Several of America’s major cigarette manufacturers will begin issuing court-ordered “corrective statements” in major daily newspapers and on television beginning Friday, November 24, 2017.
The statements will clarify for the public the effects of tobacco use and will appear in full-page print ads in the editions of more than 50 newspapers, including the Wall Street Journal, USA Today, New York Times, and Washington Post over four months. The same statements will also appear in television markets across the country beginning the following week for the next year.
Following a nine-month civil racketeering trial, the U.S. District Court for the District of Columbia ordered the tobacco companies, including Altria, its Philip Morris USA subsidiary, and R.J. Reynolds Tobacco, to issue the corrective statements as part of a permanent injunction in 2006 designed to “prevent and restrain” further deception of the American people regarding tobacco use. Multiple appeals following the 2006 permanent injunction delayed issuance of the statements until now.

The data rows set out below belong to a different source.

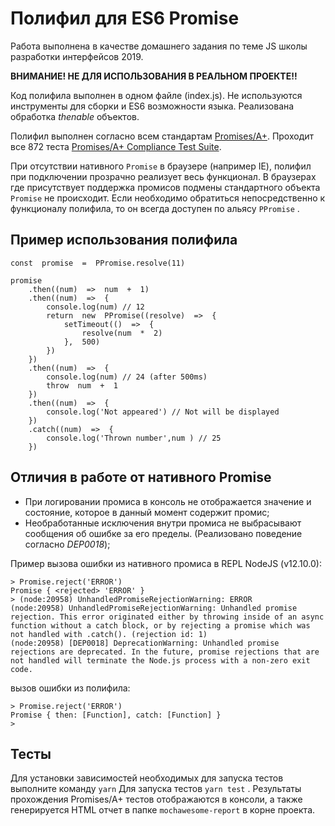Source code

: # Полифил для ES6 Promise

Работа выполнена в качестве домашнего задания по теме JS школы разработки интерфейсов 2019.

**ВНИМАНИЕ! НЕ ДЛЯ ИСПОЛЬЗОВАНИЯ В РЕАЛЬНОМ ПРОЕКТЕ!!**

Код полифила выполнен в одном файле (index.js).
Не используются инструменты для сборки и ES6 возможности языка.
Реализована обработка *thenable* объектов.

Полифил выполнен согласно всем стандартам [Promises/A+](https://promisesaplus.com/). Проходит все 872 теста [Promises/A+ Compliance Test Suite](https://github.com/promises-aplus/promises-tests).

При отсутствии нативного `Promise` в браузере (например IE), полифил при подключении прозрачно реализует весь функционал. В браузерах где присутствует поддержка промисов подмены стандартного объекта `Promise` не происходит. Если необходимо обратиться непосредственно к функционалу полифила, то он всегда доступен по альясу `PPromise` .

## Пример использования полифила

	const  promise  =  PPromise.resolve(11)

	promise
		.then((num)  =>  num  +  1)
		.then((num)  =>  {
			console.log(num) // 12
			return  new  PPromise((resolve)  =>  {
				setTimeout(()  =>  {
					resolve(num  *  2)
				},  500)
			})
		})
		.then((num)  =>  {
			console.log(num) // 24 (after 500ms)
			throw  num  +  1
		})
		.then((num)  =>  {
			console.log('Not appeared') // Not will be displayed
		})
		.catch((num)  =>  {
			console.log('Thrown number',num ) // 25
		})

## Отличия в работе от нативного Promise

- При логировании промиса в консоль не отображается значение и состояние, которое в данный момент содержит промис;
- Необработанные исключения внутри промиса не выбрасывают сообщения об ошибке за его пределы. (Реализовано поведение согласно *DEP0018*);

Пример вызова ошибки из нативного промиса в REPL NodeJS (v12.10.0):

	> Promise.reject('ERROR')
	Promise { <rejected> 'ERROR' }
	> (node:20958) UnhandledPromiseRejectionWarning: ERROR
	(node:20958) UnhandledPromiseRejectionWarning: Unhandled promise rejection. This error originated either by throwing inside of an async function without a catch block, or by rejecting a promise which was not handled with .catch(). (rejection id: 1)
	(node:20958) [DEP0018] DeprecationWarning: Unhandled promise rejections are deprecated. In the future, promise rejections that are not handled will terminate the Node.js process with a non-zero exit code.

вызов ошибки из полифила:

	> Promise.reject('ERROR')
	Promise { then: [Function], catch: [Function] }
	>

## Тесты

Для установки зависимостей необходимых для запуска тестов выполните команду `yarn`
Для запуска тестов `yarn test` .
Результаты прохождения Promises/A+ тестов отображаются в консоли, а также генерируется HTML отчет в папке `mochawesome-report` в корне проекта.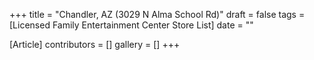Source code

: +++
title = "Chandler, AZ (3029 N Alma School Rd)"
draft = false
tags = [Licensed Family Entertainment Center Store List]
date = ""

[Article]
contributors = []
gallery = []
+++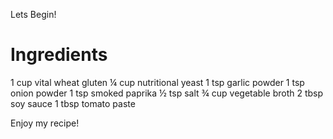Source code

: Lets Begin!

# Ingredients

1 cup vital wheat gluten
¼ cup nutritional yeast
1 tsp garlic powder
1 tsp onion powder
1 tsp smoked paprika
½ tsp salt
¾ cup vegetable broth
2 tbsp soy sauce
1 tbsp tomato paste

Enjoy my recipe!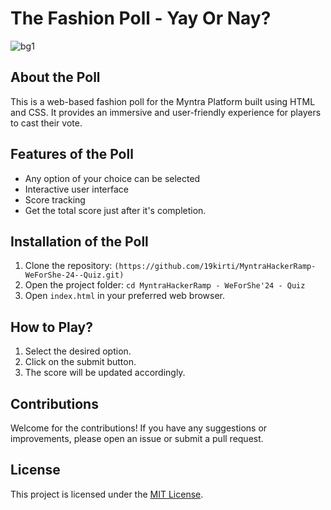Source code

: # The Fashion Poll - Yay Or Nay? 

![bg1](https://github.com/user-attachments/assets/c553e1a0-db0a-4a23-b6d4-817e30bb5d4d)

## About the Poll 

This is a web-based fashion poll for the Myntra Platform built using HTML and CSS. It provides an immersive and user-friendly experience for players to cast their vote.

## Features of the Poll 

- Any option of your choice can be selected
- Interactive user interface
- Score tracking
- Get the total score just after it's completion.

## Installation of the Poll 

1. Clone the repository: `(https://github.com/19kirti/MyntraHackerRamp-WeForShe-24--Quiz.git)`
2. Open the project folder: `cd MyntraHackerRamp - WeForShe'24 - Quiz`
3. Open `index.html` in your preferred web browser.

## How to Play?

1. Select the desired option.
2. Click on the submit button.
4. The score will be updated accordingly.

## Contributions

Welcome for the contributions! If you have any suggestions or improvements, please open an issue or submit a pull request.

## License

This project is licensed under the [MIT License](LICENSE).
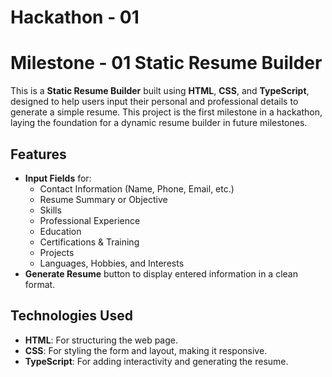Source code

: # Hackathon - 01 
# Milestone - 01 Static Resume Builder

This is a **Static Resume Builder** built using **HTML**, **CSS**, and **TypeScript**, designed to help users input their personal and professional details to generate a simple resume. This project is the first milestone in a hackathon, laying the foundation for a dynamic resume builder in future milestones.

## Features

- **Input Fields** for:
  - Contact Information (Name, Phone, Email, etc.)
  - Resume Summary or Objective
  - Skills
  - Professional Experience
  - Education
  - Certifications & Training
  - Projects
  - Languages, Hobbies, and Interests
- **Generate Resume** button to display entered information in a clean format.

## Technologies Used

- **HTML**: For structuring the web page.
- **CSS**: For styling the form and layout, making it responsive.
- **TypeScript**: For adding interactivity and generating the resume.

In its 2006 permanent injunction, the district court found that “Defendants lied, misrepresented, and deceived the American public,” on a host of topics. These topics included:
Fraudulently distorting and minimizing the health effects of smoking;
Falsely denying and minimizing the addictiveness of smoking and nicotine;
Designing cigarettes to create addiction;
Fraudulently presenting light/low-tar cigarettes as less dangerous;
Falsely denying marketing to youth; and
Falsely denying the hazards of secondhand smoke.
The court concluded that, absent court action, the tobacco companies were “reasonably likely” to continue engaging in this behavior and imposed a permanent injunction to prevent future violations. Among other things, this injunction requires the tobacco companies to issue these “corrective statements” in multiple mediums: newspaper, television, company websites, and package “onserts.” Another placement for the statements, at retail point-of-sale, was set aside on appeal by the D.C. Circuit, and whether to reinstate it remains pending before the district court.
Numerous Justice Department attorneys have played a role in this case over the years. In the most recent phase of the litigation, the United States was represented by Trial Attorneys Daniel K. Crane-Hirsch and John (Josh) Burke of the Justice Department’s Consumer Protection Branch; Linda McMahon of the Commercial Litigation Branch; and Melissa Patterson, Alisa Klein, Mark Stern, and Lewis Yelin of the Civil Appellate Staff.
Six public health organizations – the American Cancer Society, American Heart Association, American Lung Association, Americans for Nonsmokers’ Rights, National African American Tobacco Prevention Network and the Tobacco-Free Kids Action Fund – joined the Department of Justice case as intervenors in 2005.